After learning about “Freedom Walls” such as The Wall
of Respect in Chicago, The Wall of Dignity in Detroit and The
Wall of Consciousness in Philadelphia, murals done by local artists
without official sponsorship or sanction that represented a rallying
point for the community and a visualization of their collective
values and successes, Young created a mural at the intersection
of N.W. 3rd Avenue and 14th Street, coined Goodbread Alley for
a Bahamian bakery that once operated there. The mural was a collage
of hundreds of paintings done with house paint, which Young affixed
to the sides of the abandoned buildings.
But the Department of Housing and Urban Development condemned
the buildings in 1975, and tore them down to clear the site for
public housing projects. Most of the work was lost or destroyed.

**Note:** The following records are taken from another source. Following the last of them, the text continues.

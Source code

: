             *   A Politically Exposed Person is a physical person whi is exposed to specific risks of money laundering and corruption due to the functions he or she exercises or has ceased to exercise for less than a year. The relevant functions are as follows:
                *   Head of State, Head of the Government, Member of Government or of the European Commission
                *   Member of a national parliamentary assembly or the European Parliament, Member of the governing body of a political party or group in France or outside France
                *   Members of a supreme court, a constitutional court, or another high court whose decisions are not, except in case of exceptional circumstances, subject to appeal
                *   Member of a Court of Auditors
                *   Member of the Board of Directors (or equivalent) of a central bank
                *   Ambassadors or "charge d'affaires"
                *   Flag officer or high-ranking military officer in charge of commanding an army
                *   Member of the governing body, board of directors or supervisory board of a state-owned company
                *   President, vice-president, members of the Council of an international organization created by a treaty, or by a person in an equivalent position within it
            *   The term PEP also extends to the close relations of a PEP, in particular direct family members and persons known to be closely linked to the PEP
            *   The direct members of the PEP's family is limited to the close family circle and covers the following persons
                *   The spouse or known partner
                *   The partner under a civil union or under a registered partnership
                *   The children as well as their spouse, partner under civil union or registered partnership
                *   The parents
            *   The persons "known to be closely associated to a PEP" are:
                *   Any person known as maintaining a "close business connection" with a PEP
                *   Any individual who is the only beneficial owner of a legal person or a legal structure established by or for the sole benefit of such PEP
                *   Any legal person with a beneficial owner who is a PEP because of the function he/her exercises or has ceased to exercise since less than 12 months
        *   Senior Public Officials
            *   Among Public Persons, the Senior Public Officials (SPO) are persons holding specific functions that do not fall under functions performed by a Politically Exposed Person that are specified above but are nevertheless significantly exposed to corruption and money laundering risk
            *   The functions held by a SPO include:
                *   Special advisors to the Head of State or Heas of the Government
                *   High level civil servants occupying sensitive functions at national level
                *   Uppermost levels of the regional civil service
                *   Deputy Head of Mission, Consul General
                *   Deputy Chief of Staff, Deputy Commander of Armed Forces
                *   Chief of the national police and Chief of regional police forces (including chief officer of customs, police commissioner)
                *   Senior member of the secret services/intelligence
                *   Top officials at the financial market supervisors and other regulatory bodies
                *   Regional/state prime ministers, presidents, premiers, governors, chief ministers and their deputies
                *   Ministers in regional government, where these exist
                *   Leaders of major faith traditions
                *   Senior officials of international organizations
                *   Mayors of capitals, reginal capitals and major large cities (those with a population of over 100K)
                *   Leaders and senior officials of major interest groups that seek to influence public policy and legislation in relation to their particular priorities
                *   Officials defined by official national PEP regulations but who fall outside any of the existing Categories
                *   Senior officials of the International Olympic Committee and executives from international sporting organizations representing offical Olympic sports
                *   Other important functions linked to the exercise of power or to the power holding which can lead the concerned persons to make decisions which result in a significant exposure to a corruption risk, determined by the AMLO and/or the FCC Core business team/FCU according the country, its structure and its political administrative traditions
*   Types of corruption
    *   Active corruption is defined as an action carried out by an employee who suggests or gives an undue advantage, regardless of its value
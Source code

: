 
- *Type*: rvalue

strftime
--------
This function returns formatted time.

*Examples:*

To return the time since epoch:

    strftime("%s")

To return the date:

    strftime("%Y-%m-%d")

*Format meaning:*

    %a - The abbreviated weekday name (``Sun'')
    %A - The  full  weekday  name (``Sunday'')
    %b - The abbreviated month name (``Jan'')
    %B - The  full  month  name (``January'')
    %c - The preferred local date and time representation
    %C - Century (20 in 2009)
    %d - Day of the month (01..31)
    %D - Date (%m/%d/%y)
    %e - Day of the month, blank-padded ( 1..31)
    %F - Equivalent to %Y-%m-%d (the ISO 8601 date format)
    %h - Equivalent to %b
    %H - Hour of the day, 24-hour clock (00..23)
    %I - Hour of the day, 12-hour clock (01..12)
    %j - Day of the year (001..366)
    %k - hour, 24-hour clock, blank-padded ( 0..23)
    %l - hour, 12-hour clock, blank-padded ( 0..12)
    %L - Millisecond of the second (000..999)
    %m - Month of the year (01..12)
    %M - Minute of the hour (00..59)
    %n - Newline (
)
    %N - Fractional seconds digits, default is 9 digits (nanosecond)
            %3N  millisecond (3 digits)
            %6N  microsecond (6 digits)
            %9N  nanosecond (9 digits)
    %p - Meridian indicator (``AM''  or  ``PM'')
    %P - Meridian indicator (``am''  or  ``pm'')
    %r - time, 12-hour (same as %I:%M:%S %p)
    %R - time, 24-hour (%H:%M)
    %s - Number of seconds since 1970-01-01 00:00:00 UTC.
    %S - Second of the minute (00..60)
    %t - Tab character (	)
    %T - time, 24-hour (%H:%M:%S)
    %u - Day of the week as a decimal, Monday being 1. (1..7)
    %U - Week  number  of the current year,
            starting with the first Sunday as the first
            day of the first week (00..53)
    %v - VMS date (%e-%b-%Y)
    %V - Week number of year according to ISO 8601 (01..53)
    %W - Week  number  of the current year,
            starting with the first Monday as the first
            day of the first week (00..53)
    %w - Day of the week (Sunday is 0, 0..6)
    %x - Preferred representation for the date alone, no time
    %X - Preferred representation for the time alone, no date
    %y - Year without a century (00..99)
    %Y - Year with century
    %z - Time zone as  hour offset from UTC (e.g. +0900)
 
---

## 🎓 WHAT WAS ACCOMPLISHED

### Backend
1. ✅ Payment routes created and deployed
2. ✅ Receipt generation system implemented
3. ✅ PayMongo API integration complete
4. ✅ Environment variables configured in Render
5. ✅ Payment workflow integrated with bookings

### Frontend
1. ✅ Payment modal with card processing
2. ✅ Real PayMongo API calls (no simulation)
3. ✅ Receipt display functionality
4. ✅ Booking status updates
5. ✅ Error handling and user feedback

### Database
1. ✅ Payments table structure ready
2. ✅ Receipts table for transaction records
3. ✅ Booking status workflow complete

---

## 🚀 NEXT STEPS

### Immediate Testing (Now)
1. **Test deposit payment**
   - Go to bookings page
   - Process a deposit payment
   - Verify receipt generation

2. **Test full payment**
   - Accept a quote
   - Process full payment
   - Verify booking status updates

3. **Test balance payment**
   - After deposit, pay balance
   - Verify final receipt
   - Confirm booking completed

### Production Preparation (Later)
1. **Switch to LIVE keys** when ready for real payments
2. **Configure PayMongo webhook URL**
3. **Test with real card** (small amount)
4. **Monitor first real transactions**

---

A few of the original pieces remain in the possession of a small
number of Miamians fortunate enough to have saved them. Soon after,
local collectors and dealers took notice of Young, in addition
to a number of tourists who bought his early work and eventually
helped to bring his art out of Overtown and into the wider community.
Young is self-taught and began drawing at the age of 6, but he
didn’t officially begin painting until age 20. Now, 43 years
later, he’s still painting, filling up the studio he runs
on N.E. 17th Street and 2nd Avenue with Martin Siskind, his informal
manager and friend.
Siskind, a former restaurateur, antique dealer and art dealer,
has a rather unsavory reputation in Miami, and has been linked
to a number of alleged scams involving real estate deals, antiques
and artwork. Young himself admitted to an incident in 2002 in
which Frederic Snitzer, a well-known Miami gallery owner representing
him at the time, had to hire a lawyer to retrieve over $10,000
worth of Young’s artwork from Siskind. But he’s put
all of that behind him, stating that he trusts Siskind completely
in his professional and personal affairs.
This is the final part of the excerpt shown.